Date cuenta de tus temores, permítete aceptarlos sin juzgarlos de “malos o negativos” y luego pon la mirada en ti misma, en tu propia fuerza, en tu corazón. Contener los sentimientos, las emociones nunca es bueno ni para la madre ni para el bebé. Ni en el momento del embarazo ni después. De hecho, toda contención emocional, se convierte en una carga muy pesada que no hace más que bloquear. Este bloqueo no permite ver otras maneras de hacer, resolver, solucionar, cambiar, aceptar aquello que preocupa, entristece, debilita.
Que la madre esté preocupada o triste y llore por ello, se encuentre una temporada débil, apagada, sin muchas ganas de nada no le perjudica en nada al bebé. En cambio, si la madre intenta contener este estado de ánimo y no se desahoga le puede provocar aún más angustia, insomnio, falta de apetito, etc y eso sí le puede perjudicar al bebé.
Como trabajo en las sesiones grupales: sólo lo aceptación de tus miedos te puede ayudar a transformarlos en confianza.
Taller “Hazte amigo de los límites. Ayudan a crecer”
Dentro del proyecto “Sentirse Padres, Lenguaje emocional entre padres e hijos”, el pasado sábado 23 de enero realizamos en el Centro Arena el taller relacionado con los límites.
Un grupo reducido formado por un padre, madres y educadoras se apuntaron a este taller con el objetivo de descubrir o aprender algo nuevo que les ayudara en la relación con los hijos o alumnos.
Realizamos diferentes tipos de experiencias y dinámicas en un espacio cómodo, protegido y en confianza con la intención de que cada participante hiciera un viaje interior, en el que descubrir nuevas maneras, revalorizar las actitudes conocidas y darse cuenta de su mundo emocional.

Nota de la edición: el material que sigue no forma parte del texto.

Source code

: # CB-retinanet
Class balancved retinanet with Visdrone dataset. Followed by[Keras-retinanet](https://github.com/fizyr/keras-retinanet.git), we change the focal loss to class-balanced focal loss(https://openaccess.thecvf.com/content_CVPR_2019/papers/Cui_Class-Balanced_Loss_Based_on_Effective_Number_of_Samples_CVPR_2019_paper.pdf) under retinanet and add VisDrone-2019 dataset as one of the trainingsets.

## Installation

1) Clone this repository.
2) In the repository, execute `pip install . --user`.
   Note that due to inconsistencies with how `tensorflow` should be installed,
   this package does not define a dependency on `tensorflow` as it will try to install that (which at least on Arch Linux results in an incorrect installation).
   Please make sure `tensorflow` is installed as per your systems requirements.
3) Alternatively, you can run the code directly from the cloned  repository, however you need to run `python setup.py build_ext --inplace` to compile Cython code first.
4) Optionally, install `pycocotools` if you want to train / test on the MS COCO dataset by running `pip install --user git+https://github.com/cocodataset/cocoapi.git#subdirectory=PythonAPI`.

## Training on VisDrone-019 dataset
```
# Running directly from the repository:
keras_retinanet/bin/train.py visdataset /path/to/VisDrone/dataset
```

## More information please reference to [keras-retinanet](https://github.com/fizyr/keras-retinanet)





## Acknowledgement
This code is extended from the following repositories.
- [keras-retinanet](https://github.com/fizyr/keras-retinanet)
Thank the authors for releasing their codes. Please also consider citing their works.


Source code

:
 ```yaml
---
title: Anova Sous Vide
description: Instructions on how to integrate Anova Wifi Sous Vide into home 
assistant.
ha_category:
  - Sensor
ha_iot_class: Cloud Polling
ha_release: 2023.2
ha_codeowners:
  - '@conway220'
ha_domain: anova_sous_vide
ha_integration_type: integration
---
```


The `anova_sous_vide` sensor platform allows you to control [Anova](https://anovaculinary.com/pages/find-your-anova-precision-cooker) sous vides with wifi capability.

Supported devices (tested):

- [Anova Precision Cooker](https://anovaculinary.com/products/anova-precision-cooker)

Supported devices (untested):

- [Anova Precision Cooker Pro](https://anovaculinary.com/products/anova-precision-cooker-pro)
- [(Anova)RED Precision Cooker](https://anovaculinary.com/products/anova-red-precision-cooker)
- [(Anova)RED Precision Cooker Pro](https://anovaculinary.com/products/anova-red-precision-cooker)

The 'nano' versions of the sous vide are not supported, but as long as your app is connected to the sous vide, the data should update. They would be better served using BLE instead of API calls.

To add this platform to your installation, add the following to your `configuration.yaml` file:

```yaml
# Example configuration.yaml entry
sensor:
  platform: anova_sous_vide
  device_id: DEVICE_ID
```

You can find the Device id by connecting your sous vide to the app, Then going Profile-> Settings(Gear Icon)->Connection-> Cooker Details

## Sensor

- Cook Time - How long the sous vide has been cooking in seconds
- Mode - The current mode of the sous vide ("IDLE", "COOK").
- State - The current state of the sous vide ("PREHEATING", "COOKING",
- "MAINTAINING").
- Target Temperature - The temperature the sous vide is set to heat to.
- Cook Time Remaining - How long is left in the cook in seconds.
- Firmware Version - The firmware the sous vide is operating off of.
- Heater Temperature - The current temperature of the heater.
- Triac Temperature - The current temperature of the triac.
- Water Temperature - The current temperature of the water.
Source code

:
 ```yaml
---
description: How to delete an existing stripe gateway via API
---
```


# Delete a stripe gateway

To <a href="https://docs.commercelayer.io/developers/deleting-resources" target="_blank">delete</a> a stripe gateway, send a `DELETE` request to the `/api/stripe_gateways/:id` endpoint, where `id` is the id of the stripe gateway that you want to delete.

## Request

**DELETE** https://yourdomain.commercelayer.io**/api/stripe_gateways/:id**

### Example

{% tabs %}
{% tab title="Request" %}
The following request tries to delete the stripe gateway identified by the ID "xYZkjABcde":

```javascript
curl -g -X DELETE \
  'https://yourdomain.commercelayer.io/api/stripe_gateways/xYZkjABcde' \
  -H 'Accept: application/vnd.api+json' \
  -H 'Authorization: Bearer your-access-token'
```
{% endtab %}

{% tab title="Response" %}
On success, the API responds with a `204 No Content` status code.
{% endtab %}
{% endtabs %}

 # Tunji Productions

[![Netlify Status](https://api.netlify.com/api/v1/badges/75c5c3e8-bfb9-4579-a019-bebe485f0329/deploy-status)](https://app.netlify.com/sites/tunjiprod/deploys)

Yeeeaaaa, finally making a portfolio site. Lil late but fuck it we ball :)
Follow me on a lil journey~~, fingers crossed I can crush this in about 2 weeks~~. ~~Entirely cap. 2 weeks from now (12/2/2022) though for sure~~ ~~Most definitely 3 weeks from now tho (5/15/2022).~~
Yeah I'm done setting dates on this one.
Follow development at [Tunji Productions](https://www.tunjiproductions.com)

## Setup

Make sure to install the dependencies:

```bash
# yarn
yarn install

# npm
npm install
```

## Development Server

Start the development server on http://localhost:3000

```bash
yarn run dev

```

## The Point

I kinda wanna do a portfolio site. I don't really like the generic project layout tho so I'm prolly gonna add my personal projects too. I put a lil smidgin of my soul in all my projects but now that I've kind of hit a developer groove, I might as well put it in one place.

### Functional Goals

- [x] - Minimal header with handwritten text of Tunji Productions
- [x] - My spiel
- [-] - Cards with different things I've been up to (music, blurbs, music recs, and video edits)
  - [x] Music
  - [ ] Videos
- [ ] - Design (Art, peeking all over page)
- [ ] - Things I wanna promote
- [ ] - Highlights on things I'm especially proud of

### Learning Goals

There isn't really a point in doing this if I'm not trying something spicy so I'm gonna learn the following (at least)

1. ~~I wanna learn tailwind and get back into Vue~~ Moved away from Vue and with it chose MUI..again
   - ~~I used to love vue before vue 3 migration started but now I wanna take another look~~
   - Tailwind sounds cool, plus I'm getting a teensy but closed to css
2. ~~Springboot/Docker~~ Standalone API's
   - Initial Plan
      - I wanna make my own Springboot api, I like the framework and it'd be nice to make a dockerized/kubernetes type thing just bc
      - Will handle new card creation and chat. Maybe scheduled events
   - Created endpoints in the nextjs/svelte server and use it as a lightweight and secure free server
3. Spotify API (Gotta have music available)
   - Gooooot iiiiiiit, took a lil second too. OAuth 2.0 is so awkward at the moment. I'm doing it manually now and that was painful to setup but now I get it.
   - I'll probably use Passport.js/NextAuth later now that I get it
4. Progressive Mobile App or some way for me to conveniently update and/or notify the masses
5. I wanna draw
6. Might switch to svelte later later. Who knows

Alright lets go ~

Los límites ayudan a crecer, tanto a quien los recibe, como a quién los pone. En este sentido cada miembro del grupo experimentó diferentes dinámicas para poner su atención en aspectos importantes como:
-. Cómo pongo yo los límites.
-. Cómo reacciono cuando los recibo.
-. Qué siento ante una reacción determinada, es decir, cuando el otro reacciona con firmeza o enfado o exigencia o seguridad o confianza, etc.
-. Cómo reacciono y qué siento ante una figura de autoridad.
Cada uno hizo sus propios descubrimientos, en función de su manera de ser y su propio bagaje emocional, para poder darse cuenta de aquello que les dificulta en la relación con sus hijos o alumnos o adultos.
Como siempre digo, para educar no hay varita mágica y por eso NO podemos dar una manera general y válida para actuar ante una situación “difícil” (difícil porque quiero que me haga caso y no lo hace, difícil porque pierdo la paciencia, difícil porque acabo chillando y luego me siento culpable; en definitiva, difícil porque acabo actuando como no deseo).
Cada uno de nosotros debe encontrar cuál es su propia manera de establecer los límites, ser figura de autoridad, relacionarse des de la responsabilidad, la seguridad , la confianza y el amor. Y para ello hemos de ir mirando en nuestro interior, pues es la clave para darse cuenta que mi manera de actuar o reaccionar no tienen que ver con la conducta del niño/a, si no que únicamente tiene que ver ¡conmigo!
“Cuando no me hace caso me pongo nerviosa, le exijo más, incluso le castigo y acabamos enfadadas las dos” Esta manera de reaccionar viene condicionada por lo que estás sintiendo ante la reacción de tu hija o alumna y NO por la manera de actuar de la niña”.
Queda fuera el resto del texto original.